YOUR OBJECTIVE
Go through the material line by line and tally those containing the string "qquad". Only the tally is wanted.

▬▬▬

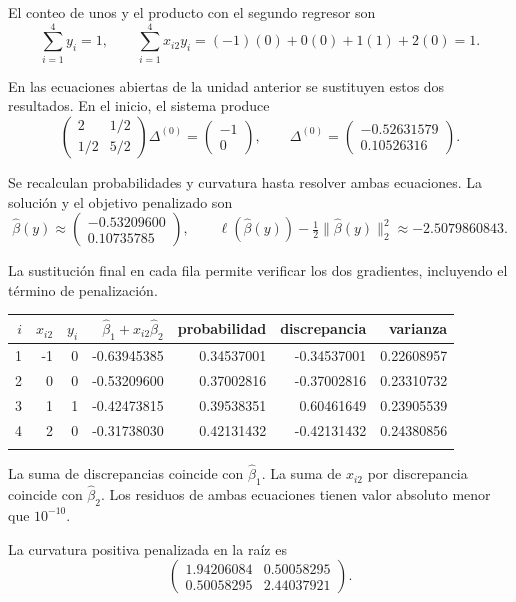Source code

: \documentclass[11pt,a4paper]{article}
\begin{document}
El conteo de unos y el producto con el segundo regresor son
\[
\sum_{i=1}^4 y_i=1,\qquad\sum_{i=1}^4x_{i2}y_i=(-1)(0)+0(0)+1(1)+2(0)=1.
\]

En las ecuaciones abiertas de la unidad anterior se sustituyen
estos dos resultados. En el inicio, el sistema produce
\[
\begin{pmatrix}2&1/2\\1/2&5/2\end{pmatrix}\Delta^{(0)}=\begin{pmatrix}-1\\0\end{pmatrix},\qquad\Delta^{(0)}=\begin{pmatrix}-0.52631579\\0.10526316\end{pmatrix}.
\]

Se recalculan probabilidades y curvatura hasta resolver
ambas ecuaciones. La solución y el objetivo penalizado son
\[
\widehat\beta(y)\approx\begin{pmatrix}-0.53209600\\0.10735785\end{pmatrix},\qquad \ell(\widehat\beta(y))-\tfrac12\|\widehat\beta(y)\|_2^2\approx-2.5079860843.
\]

La sustitución final en cada fila permite verificar
los dos gradientes, incluyendo el término de penalización.
\begin{center}\scriptsize
\begin{tabular}{rrrrrrr}\toprule
\(i\)&\(x_{i2}\)&\(y_i\)&\(\widehat\beta_1+x_{i2}\widehat\beta_2\)&probabilidad&discrepancia&varianza\\\midrule
1&-1&0&-0.63945385&0.34537001&-0.34537001&0.22608957\\
2&0&0&-0.53209600&0.37002816&-0.37002816&0.23310732\\
3&1&1&-0.42473815&0.39538351&0.60461649&0.23905539\\
4&2&0&-0.31738030&0.42131432&-0.42131432&0.24380856\\
\\\bottomrule\end{tabular}\end{center}
La suma de discrepancias coincide con \(\widehat\beta_1\).
La suma de \(x_{i2}\) por discrepancia coincide con
\(\widehat\beta_2\). Los residuos de ambas ecuaciones
tienen valor absoluto menor que \(10^{-10}\).

La curvatura positiva penalizada en la raíz es
\[
\begin{pmatrix}1.94206084&0.50058295\\0.50058295&2.44037921\end{pmatrix}.
\]
\end{document}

▬▬▬

OUTPUT OF THE TASK
3